The Golden Globes lived up to their reputation as Hollywood’s most unpredictable awards show.

1917, a World War 1 epic from director Sam Mendes and Universal Pictures, won the prize for best drama on Sunday from the Hollywood Foreign Press Association, inserting itself into an awards race just days ahead of its wide release in theaters. Mendes also took home the prize for best director.

That was bad news for Netflix. 1917 beat four other pictures including three contenders from the streaming giant: The IrishmanMarriage Story and The Two Popes. Pundits had seen The Irishman as the frontrunner — not just on Sunday night but at the Academy Awards next month. But Netflix won just two prizes on the night, one for its TV show The Crown and another for the film Marriage Story.

The result is a scrambled race for the best-picture Oscar — Hollywood’s most coveted prize — as nine different movies won awards out of the 14 Golden Globe categories, and no movie won more than three.

If any film emerged as a frontrunner for the Oscars, it is Quentin Tarantino and Sony’s Once Upon a Time in Hollywood, which won the Golden Globe for best film comedy. Tarantino also won best screenplay for his ode to 1960s Hollywood, while Brad Pitt won best supporting actor for his performance as a stunt double to the film’s lead actor Leonardo DiCaprio.

“Thank you to the eclectic and ever raucous Hollywood Foreign Press Association,” Pitt said in accepting his award.

Big names

While the Oscars reflect the tastes of the people who work in Hollywood, the Globes are decided by a few dozen international journalists. They have always shown a preference for big names, leading to surprise winners.

1917, which opened in select theatres in December, will go into wide release on 10 January. Winners in the big Golden Globe categories, best drama and best musical or comedy, have gone on to win best-picture Oscars five times over the past decade. Double winners include Green BookMoonlight and Argo.

And while the Golden Globes have never been the best predictor of Oscar glory, the top awards can extend a movie’s life at the box office, and a growing cadre of streaming services view them as a key way to bring in subscribers and attract talent for projects.

Netflix has chased awards with particular gusto, spending tens of millions of dollars on campaigns and angering competitors. Awards voters were at first reluctant to acknowledge Netflix, which has upended Hollywood’s economics.

Major theatre chains refuse to show Netflix movies — because they become available for streaming so soon — and some major media companies have stopped selling their TV shows and films to the streaming giant.
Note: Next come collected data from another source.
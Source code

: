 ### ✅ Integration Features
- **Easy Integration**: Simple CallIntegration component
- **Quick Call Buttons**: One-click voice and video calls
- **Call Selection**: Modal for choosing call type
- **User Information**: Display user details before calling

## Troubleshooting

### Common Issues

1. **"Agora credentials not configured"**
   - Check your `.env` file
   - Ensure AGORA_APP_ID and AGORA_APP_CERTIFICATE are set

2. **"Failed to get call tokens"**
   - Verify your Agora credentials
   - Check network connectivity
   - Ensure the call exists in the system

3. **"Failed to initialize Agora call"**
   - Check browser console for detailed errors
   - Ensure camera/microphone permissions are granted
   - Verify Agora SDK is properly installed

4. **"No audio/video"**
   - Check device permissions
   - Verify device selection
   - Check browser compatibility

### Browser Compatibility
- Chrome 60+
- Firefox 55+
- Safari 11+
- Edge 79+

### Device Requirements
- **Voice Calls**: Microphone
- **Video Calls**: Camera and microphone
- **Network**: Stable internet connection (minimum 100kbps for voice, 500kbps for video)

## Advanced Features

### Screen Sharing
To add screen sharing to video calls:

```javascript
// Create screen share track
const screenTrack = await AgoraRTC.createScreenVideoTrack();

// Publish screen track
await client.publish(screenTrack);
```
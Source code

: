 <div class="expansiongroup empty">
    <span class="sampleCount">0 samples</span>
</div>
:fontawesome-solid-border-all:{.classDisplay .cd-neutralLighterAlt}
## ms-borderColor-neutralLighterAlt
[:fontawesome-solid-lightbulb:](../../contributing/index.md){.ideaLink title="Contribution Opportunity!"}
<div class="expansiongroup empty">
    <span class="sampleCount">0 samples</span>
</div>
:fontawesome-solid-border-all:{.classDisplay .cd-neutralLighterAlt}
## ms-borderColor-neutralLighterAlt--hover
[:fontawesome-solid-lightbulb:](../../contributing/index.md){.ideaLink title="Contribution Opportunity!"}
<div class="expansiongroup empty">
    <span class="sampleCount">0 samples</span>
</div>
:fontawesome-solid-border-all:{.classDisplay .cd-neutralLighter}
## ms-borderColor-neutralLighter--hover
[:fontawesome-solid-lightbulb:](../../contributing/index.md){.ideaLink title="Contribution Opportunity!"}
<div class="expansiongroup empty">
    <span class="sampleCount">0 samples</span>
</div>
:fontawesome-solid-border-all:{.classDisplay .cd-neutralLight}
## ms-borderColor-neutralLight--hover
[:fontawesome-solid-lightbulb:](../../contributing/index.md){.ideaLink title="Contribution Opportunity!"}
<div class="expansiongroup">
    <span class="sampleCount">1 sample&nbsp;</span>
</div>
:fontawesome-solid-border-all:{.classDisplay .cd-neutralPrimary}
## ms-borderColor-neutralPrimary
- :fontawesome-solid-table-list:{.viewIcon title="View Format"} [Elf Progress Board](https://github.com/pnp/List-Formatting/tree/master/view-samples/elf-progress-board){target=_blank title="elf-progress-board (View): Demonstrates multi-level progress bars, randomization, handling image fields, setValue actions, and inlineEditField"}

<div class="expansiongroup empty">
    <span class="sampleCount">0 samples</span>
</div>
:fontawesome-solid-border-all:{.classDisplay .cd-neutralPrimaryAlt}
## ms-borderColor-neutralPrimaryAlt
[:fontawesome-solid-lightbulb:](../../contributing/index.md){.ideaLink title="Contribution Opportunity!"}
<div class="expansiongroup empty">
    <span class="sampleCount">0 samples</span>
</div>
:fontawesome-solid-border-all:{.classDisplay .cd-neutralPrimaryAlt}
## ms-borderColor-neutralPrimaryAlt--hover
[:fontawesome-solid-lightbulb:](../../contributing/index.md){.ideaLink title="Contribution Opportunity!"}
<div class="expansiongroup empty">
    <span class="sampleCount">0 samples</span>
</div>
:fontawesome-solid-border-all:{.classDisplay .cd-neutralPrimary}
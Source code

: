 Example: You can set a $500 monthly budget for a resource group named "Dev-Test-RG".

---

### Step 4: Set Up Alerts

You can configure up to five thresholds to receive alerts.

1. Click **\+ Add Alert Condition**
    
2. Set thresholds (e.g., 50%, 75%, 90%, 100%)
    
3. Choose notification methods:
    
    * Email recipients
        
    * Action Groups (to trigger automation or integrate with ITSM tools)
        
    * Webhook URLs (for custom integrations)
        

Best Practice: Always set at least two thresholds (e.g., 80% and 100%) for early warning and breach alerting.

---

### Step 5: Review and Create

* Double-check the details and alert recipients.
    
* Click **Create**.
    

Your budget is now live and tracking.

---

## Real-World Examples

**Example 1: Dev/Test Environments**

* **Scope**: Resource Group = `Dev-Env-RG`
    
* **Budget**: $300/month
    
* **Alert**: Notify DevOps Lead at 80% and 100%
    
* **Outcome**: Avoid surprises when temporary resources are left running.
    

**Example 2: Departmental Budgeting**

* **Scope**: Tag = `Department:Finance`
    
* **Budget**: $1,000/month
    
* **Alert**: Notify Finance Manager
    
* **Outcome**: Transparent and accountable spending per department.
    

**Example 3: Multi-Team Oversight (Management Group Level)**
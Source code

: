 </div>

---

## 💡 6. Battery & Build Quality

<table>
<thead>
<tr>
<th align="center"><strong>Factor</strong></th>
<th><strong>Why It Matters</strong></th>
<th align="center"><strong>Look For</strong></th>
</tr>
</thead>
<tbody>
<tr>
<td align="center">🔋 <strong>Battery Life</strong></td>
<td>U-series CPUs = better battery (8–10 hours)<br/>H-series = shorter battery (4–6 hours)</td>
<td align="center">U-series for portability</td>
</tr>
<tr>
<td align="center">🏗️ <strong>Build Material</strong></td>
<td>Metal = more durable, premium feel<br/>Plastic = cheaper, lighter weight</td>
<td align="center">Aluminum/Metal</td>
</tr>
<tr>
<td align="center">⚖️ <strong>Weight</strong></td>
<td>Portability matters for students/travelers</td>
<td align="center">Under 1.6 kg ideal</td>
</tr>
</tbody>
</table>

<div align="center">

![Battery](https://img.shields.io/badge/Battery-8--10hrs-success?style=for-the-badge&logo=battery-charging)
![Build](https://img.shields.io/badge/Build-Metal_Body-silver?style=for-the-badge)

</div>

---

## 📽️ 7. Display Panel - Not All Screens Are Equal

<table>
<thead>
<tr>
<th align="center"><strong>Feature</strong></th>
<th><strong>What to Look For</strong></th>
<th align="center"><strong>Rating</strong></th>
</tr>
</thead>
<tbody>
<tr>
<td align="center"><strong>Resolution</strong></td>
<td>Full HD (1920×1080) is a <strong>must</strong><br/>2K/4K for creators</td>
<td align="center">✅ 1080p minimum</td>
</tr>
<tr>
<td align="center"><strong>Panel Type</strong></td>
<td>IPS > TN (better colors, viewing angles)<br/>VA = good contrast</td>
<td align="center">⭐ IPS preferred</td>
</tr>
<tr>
But resistance from filmmakers melted in the face of funding for their projects. A veritable who’s who of filmmakers, including Alfonso Cuaron, Martin Scorsese, Noah Baumbach and Ava DuVernay, has now made films for the company. The imprimatur of those lions of cinema has helped Netflix charm awards voters. The company received more Globes nominations than any other studio, and Cuaron won the Oscar for best director last year.

“No one cares about cinema and no one watches network TV,” Globes host and comic actor Ricky Gervais in his opening monologue on the NBC telecast. “Everyone’s watching Netflix.”

Everyone, that is, except members of the Hollywood Foreign Press Association. Netflix’s lavish spending and plethora of nominees didn’t result in many victories.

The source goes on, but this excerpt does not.